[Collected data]

BEGIN

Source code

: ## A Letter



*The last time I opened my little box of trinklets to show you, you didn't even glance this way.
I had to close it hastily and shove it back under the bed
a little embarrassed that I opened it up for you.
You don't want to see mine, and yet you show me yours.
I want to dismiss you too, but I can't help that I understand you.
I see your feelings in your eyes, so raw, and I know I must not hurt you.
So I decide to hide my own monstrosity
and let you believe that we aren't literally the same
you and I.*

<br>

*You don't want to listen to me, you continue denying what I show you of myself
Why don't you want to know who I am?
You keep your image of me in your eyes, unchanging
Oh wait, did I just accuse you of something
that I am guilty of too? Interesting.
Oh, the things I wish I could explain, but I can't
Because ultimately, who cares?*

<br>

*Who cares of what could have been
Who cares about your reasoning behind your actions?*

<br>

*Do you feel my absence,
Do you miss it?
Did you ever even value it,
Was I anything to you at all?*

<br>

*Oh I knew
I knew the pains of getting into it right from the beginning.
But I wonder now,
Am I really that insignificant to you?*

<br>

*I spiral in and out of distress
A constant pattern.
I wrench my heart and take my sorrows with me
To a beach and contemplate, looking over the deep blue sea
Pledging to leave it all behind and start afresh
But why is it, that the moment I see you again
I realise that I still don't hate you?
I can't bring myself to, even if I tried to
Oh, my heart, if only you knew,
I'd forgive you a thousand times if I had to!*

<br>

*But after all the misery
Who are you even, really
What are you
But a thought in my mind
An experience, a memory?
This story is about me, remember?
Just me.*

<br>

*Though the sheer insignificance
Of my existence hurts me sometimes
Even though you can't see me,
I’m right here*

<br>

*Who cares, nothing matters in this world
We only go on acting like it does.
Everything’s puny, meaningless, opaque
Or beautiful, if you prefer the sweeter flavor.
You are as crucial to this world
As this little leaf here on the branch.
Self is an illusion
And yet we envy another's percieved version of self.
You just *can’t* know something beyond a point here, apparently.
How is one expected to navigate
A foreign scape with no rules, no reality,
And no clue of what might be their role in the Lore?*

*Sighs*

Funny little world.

END
BEGIN

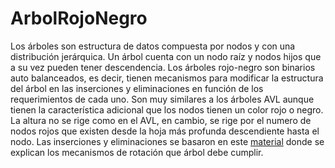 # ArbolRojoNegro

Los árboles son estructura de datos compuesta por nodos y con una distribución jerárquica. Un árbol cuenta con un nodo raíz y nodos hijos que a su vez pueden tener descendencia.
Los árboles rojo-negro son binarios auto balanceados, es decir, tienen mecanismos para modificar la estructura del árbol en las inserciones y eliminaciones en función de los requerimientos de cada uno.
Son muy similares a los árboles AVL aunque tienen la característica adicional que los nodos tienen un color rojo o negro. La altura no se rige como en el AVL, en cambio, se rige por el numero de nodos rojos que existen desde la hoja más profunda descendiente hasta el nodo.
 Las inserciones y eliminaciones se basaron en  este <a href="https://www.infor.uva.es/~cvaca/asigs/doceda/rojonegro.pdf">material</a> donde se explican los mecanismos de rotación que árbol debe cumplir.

END
BEGIN

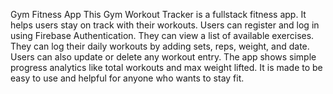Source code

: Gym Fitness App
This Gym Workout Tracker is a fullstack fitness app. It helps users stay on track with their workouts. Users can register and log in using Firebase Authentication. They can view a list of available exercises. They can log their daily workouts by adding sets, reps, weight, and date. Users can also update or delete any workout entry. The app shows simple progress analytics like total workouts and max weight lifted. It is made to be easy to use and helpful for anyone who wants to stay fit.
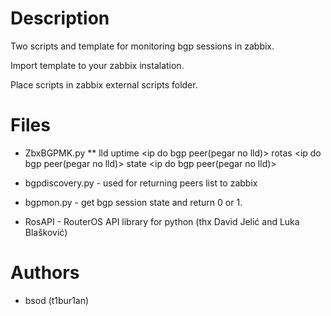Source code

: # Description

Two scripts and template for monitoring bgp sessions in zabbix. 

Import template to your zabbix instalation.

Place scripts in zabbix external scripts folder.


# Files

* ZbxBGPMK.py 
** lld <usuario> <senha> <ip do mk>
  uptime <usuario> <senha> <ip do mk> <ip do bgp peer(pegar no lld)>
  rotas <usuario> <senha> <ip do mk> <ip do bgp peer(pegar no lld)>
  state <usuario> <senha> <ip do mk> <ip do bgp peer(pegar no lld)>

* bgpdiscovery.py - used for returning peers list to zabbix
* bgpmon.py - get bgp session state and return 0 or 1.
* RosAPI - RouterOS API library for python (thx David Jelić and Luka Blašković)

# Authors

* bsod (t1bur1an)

END

## Problem statement
Wherever the string "opened" appears in a line of the records above, copy that line.

## Completed exercise
*The last time I opened my little box of trinklets to show you, you didn't even glance this way.
a little embarrassed that I opened it up for you.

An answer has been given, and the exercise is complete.